_What is required_
When you repeat the material, keep each line exact and omit the pictures.

_Records for processing_
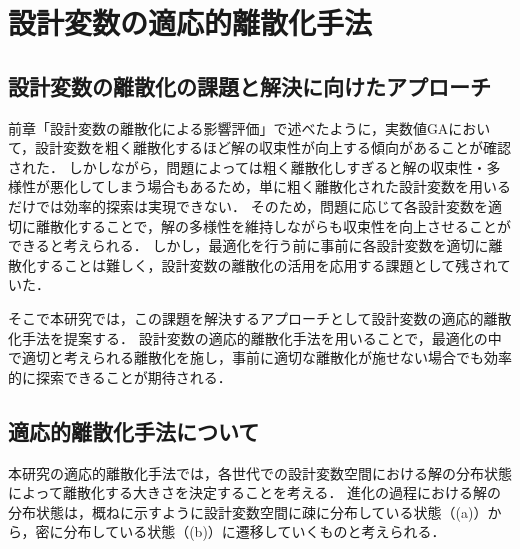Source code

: \documentclass[../main/main]{subfiles}
\begin{document}
\chapter{設計変数の適応的離散化手法}
\section{設計変数の離散化の課題と解決に向けたアプローチ}
\quad 前章「設計変数の離散化による影響評価」で述べたように，実数値GAにおいて，設計変数を粗く離散化するほど解の収束性が向上する傾向があることが確認された．
しかしながら，問題によっては粗く離散化しすぎると解の収束性・多様性が悪化してしまう場合もあるため，単に粗く離散化された設計変数を用いるだけでは効率的探索は実現できない．
そのため，問題に応じて各設計変数を適切に離散化することで，解の多様性を維持しながらも収束性を向上させることができると考えられる．
しかし，最適化を行う前に事前に各設計変数を適切に離散化することは難しく，設計変数の離散化の活用を応用する課題として残されていた．

そこで本研究では，この課題を解決するアプローチとして設計変数の適応的離散化手法を提案する．
設計変数の適応的離散化手法を用いることで，最適化の中で適切と考えられる離散化を施し，事前に適切な離散化が施せない場合でも効率的に探索できることが期待される．

\section{適応的離散化手法について}
\quad 本研究の適応的離散化手法では，各世代での設計変数空間における解の分布状態によって離散化する大きさを決定することを考える．
進化の過程における解の分布状態は，概ねに示すように設計変数空間に疎に分布している状態（(a)）から，密に分布している状態（(b)）に遷移していくものと考えられる．
\end{document}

_Exercise result_
Source code

: \documentclass[../main/main]{subfiles}
\begin{document}
\chapter{設計変数の適応的離散化手法}
\section{設計変数の離散化の課題と解決に向けたアプローチ}
\quad 前章「設計変数の離散化による影響評価」で述べたように，実数値GAにおいて，設計変数を粗く離散化するほど解の収束性が向上する傾向があることが確認された．
しかしながら，問題によっては粗く離散化しすぎると解の収束性・多様性が悪化してしまう場合もあるため，単に粗く離散化された設計変数を用いるだけでは効率的探索は実現できない．
そのため，問題に応じて各設計変数を適切に離散化することで，解の多様性を維持しながらも収束性を向上させることができると考えられる．
しかし，最適化を行う前に事前に各設計変数を適切に離散化することは難しく，設計変数の離散化の活用を応用する課題として残されていた．

そこで本研究では，この課題を解決するアプローチとして設計変数の適応的離散化手法を提案する．
設計変数の適応的離散化手法を用いることで，最適化の中で適切と考えられる離散化を施し，事前に適切な離散化が施せない場合でも効率的に探索できることが期待される．

\section{適応的離散化手法について}
\quad 本研究の適応的離散化手法では，各世代での設計変数空間における解の分布状態によって離散化する大きさを決定することを考える．
進化の過程における解の分布状態は，概ねに示すように設計変数空間に疎に分布している状態（(a)）から，密に分布している状態（(b)）に遷移していくものと考えられる．
\end{document}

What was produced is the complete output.